━━━ Exercise data

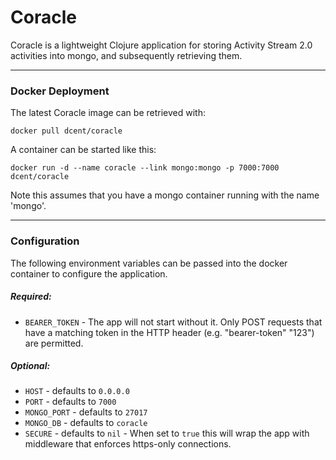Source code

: # Coracle

Coracle is a lightweight Clojure application for storing Activity Stream 2.0 activities into mongo, and subsequently retrieving them.


----------------------
### Docker Deployment

The latest Coracle image can be retrieved with:

    docker pull dcent/coracle

A container can be started like this:

    docker run -d --name coracle --link mongo:mongo -p 7000:7000 dcent/coracle

Note this assumes that you have a mongo container running with the name 'mongo'.


----------------------
### Configuration

The following environment variables can be passed into the docker container to configure the application.

##### Required:

- `BEARER_TOKEN` -  The app will not start without it. Only POST requests that have a matching token in the HTTP header (e.g. "bearer-token" "123") are permitted.
   
##### Optional:

- `HOST` - defaults to `0.0.0.0`
- `PORT` - defaults to `7000`
- `MONGO_PORT` - defaults to `27017`
- `MONGO_DB` - defaults to `coracle`
- `SECURE` - defaults to `nil` - When set to `true` this will wrap the app with middleware that enforces https-only connections.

━━━━━━

*Task description*
Write out the data once more exactly, omitting the pictures.

*Written solution*
Source code

: # Coracle

Coracle is a lightweight Clojure application for storing Activity Stream 2.0 activities into mongo, and subsequently retrieving them.


----------------------
### Docker Deployment

The latest Coracle image can be retrieved with:

    docker pull dcent/coracle

A container can be started like this:

    docker run -d --name coracle --link mongo:mongo -p 7000:7000 dcent/coracle

Note this assumes that you have a mongo container running with the name 'mongo'.


----------------------
### Configuration

The following environment variables can be passed into the docker container to configure the application.

##### Required:

- `BEARER_TOKEN` -  The app will not start without it. Only POST requests that have a matching token in the HTTP header (e.g. "bearer-token" "123") are permitted.
   
##### Optional:

- `HOST` - defaults to `0.0.0.0`
- `PORT` - defaults to `7000`
- `MONGO_PORT` - defaults to `27017`
- `MONGO_DB` - defaults to `coracle`
- `SECURE` - defaults to `nil` - When set to `true` this will wrap the app with middleware that enforces https-only connections.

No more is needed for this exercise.